За кратчайший срок, пока Вествью не расколдован доблестными спецслужбами, Ванда и Вижн проживут маленькую жизнь: недаром первая серия происходит в условных 1950-х, вторая – в 1960-х, третья – в обретших цвет 1970-х, и так далее. А когда у пары рождаются (весь срок беременности умещается в несколько дней) дети, то и растут они, как в сказке, не по дням, а по часам. Билли и Томми Максимофф – чрезвычайно важный, отнюдь не декоративный фактор повествования.

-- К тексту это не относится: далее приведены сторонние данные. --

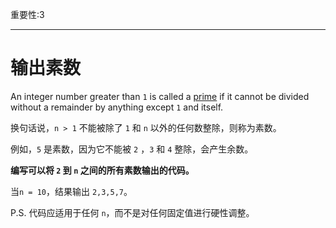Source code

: 重要性:3

---

# 输出素数

An integer number greater than `1` is called a [prime](https://en.wikipedia.org/wiki/Prime_number) if it cannot be divided without a remainder by anything except `1` and itself.

换句话说，`n > 1` 不能被除了 `1` 和 `n` 以外的任何数整除，则称为素数。

例如，`5` 是素数，因为它不能被 `2` ，`3` 和 `4` 整除，会产生余数。

**编写可以将 `2` 到 `n` 之间的所有素数输出的代码。**

当`n = 10`，结果输出 `2,3,5,7`。

P.S. 代码应适用于任何 `n`，而不是对任何固定值进行硬性调整。
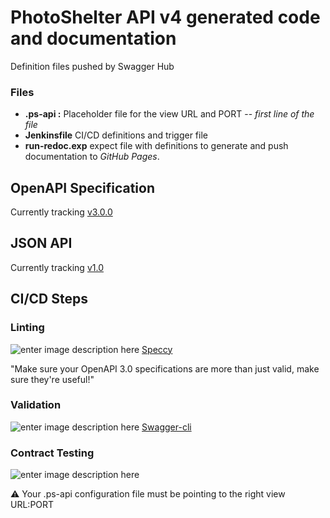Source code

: 



# PhotoShelter API v4 generated code and documentation

Definition files pushed by Swagger Hub


### Files

 - **.ps-api :** Placeholder file for the view URL and PORT 
 -- *first line of the file*
 - **Jenkinsfile** CI/CD definitions and trigger file
 - **run-redoc.exp** expect file with definitions to generate and push documentation to *GitHub Pages*.


## OpenAPI Specification

Currently tracking [v3.0.0](https://github.com/OAI/OpenAPI-Specification/blob/master/versions/3.0.0.md)


## JSON API

Currently tracking [v1.0]([https://jsonapi.org/format/1.0/](https://jsonapi.org/format/1.0/))

## CI/CD Steps

### Linting 
![enter image description here](https://avatars0.githubusercontent.com/u/4072897?s=200&v=4=25x)
[Speccy](https://github.com/wework/speccy)
	
"Make sure your OpenAPI 3.0 specifications are more than just valid, make sure they're useful!" 
### Validation
![enter image description here](https://avatars1.githubusercontent.com/u/43750074?s=200&v=4=25x)
[Swagger-cli](https://github.com/APIDevTools/swagger-cli)
### Contract Testing
![enter image description here](https://raw.githubusercontent.com/apiaryio/dredd/master/docs/_static/images/dredd.png)

:warning: Your .ps-api configuration file must be pointing to the right view URL:PORT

Если сам Вижн, воскрешенный силой любви и горя его любимой женщины, остается ее миражом, то рождение их общих детей как бы придает иллюзии вес. Дети противоречат родителям, не слушаются их, сами решают, когда и как расти, обладают сверхчеловеческими качествами Ванды и Вижна. По сути, живость, убедительность и удивительная независимость этих персонажей, концептуально будто бы обреченных на зависимое и призрачное сосуществование рядом с папой и мамой, – луч света в сгущающейся тьме сериала.

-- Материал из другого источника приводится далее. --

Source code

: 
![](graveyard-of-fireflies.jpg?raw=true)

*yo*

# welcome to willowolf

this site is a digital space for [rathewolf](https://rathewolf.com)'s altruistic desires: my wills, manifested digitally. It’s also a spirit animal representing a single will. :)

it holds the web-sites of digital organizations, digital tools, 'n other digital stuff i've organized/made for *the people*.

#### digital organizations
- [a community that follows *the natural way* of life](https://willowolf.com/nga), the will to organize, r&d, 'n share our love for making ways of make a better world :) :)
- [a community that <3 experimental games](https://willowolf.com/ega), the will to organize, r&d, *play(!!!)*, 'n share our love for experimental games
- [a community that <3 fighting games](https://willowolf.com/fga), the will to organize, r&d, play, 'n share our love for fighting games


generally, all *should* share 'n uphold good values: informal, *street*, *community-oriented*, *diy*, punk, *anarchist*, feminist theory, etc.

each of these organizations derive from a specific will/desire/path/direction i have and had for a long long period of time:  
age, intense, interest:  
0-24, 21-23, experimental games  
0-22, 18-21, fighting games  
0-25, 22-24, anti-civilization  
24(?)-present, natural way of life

Можно считать сцены после титров «Ванды/Вижна» обычной уступкой продюсером фанатам. И все-таки слышащиеся в последних кадрах голоса Томми и Билли – манифестация живительной силы воображения, а значит, и кинематографа (телевидения в том числе), иногда способных творить чудеса и утешать безутешных.
«Байки из Петли». Будущее
Короткая скупая заставка – буквы названия, которые медленно складываются из символов, парящих на белом фоне. Восьмерка (в сериале восемь эпизодов) ложится на бок и превращается в знак бесконечности, а потом в двойное «о» в слове loop, «петля», напоминая петлю визуально. Если представить себе, что картинка трехмерная, в этом знаке можно было бы рассмотреть ленту Мёбиуса, к которой вольно или невольно отсылают многие сюжеты «Баек из Петли».

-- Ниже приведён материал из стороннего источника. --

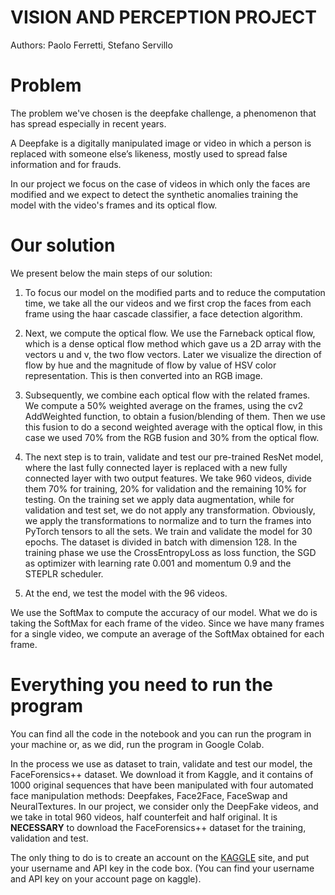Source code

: # VISION AND PERCEPTION PROJECT

Authors: Paolo Ferretti, Stefano Servillo

# Problem
The problem we've chosen is the deepfake challenge, a phenomenon that has spread especially in recent years. 

A Deepfake is a digitally manipulated image or video in which a person is replaced with someone else’s likeness, mostly used to spread false information and for frauds.

In our project we focus on the case of videos in which only the faces are modified and we expect to detect the synthetic anomalies training the model with the video's frames and its optical flow.

# Our solution
We present below the main steps of our solution:

1) To focus our model on the modified parts and to reduce the computation time, we take all the our videos and we first crop the faces from each frame using the haar cascade classifier, a face detection algorithm.

2) Next, we compute the optical flow. We use the Farneback optical flow, which is a dense optical flow method which gave us a 2D array with the vectors u and v, the two flow vectors. Later we visualize the direction of flow by hue and the magnitude of flow by value of HSV color representation. This is then converted into an RGB image.

3) Subsequently, we combine each optical flow with the related frames. We compute a 50% weighted average on the frames, using the cv2 AddWeighted function, to obtain a fusion/blending of them.
Then we use this fusion to do a second weighted average with the optical flow, in this case we used 70% from the RGB fusion and 30% from the optical flow.

4) The next step is to train, validate and test our pre-trained ResNet model, where the last fully connected layer is replaced with a new fully connected layer with two output features.
 We take 960 videos, divide them 70% for training, 20% for validation and the remaining 10% for testing. On the training set we apply data augmentation, while for validation and test set, we do not apply any transformation. Obviously, we apply the transformations to normalize and to turn the frames into PyTorch tensors to all the sets.
 We train and validate the model for 30 epochs. The dataset is divided in batch with dimension 128. In the training phase we use the CrossEntropyLoss as loss function, the SGD as optimizer with learning rate 0.001 and momentum 0.9 and the STEPLR scheduler.

5) At the end, we test the model with the 96 videos. 

We use the SoftMax to compute the accuracy of our model. What we do is taking the SoftMax for each frame of the video. Since we have many frames for a single video, we compute an average of the SoftMax obtained for each frame.

# Everything you need to run the program
You can find all the code in the notebook and you can run the program in your machine or, as we did, run the program in Google Colab.

In the process we use as dataset to train, validate and test our model, the FaceForensics++ dataset. We download it from Kaggle, and it contains of 1000 original sequences  that have been manipulated with four automated face manipulation methods: Deepfakes, Face2Face, FaceSwap and NeuralTextures.  In our project, we consider only the DeepFake videos, and we take in total 960 videos, half counterfeit and half original.
It is **NECESSARY** to download the FaceForensics++ dataset for the training, validation and test.

The only thing to do is to create an account on the [KAGGLE](https://www.kaggle.com/) site, and put your username and API key in the code box. (You can find your username and API key on your account page on kaggle).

Сериалы, как и фильмы, принято «продавать» через их создателей или звезд. Среди актеров есть известные (Ребекка Холл, Джонатан Прайс), но не настолько, чтобы привлечь массовое внимание. Шоураннер, продюсер и сценарист Натаниэль Халперн – по большому счету, новичок. Как ни смешно, самое медийное имя в «Байках из Петли» – американский композитор-минималист Филип Гласс, написавший саундтрек в соавторстве с успешным шотландцем Полом Леонардом-Морганом: тот много пишет для сериалов, для Гласса это первый опыт. Участие Гласса значимо, – и не только потому, что музыка выразительна и уместна. Слово loop в музыкальный лексикон ввели именно минималисты (в частности, Стив Райх) в еще одном значении: это закольцованная пленка магнитофонной кассеты, которая бесконечно повторяет один и тот же паттерн, пока инструменты обогащают его нюансами. По большому счету, такая «пленка-петля» – воплощение идеологии минимализма, который предлагает искать гармонию не в мелодическом богатстве, как предписывает романтическая традиция Европы (лежащая в основе большинства популярных саундтреков), а в повторяемости жизненных циклов, способности видеть смысл в рутинной смене времен года или даже времени суток, что ближе к буддистской созерцательности.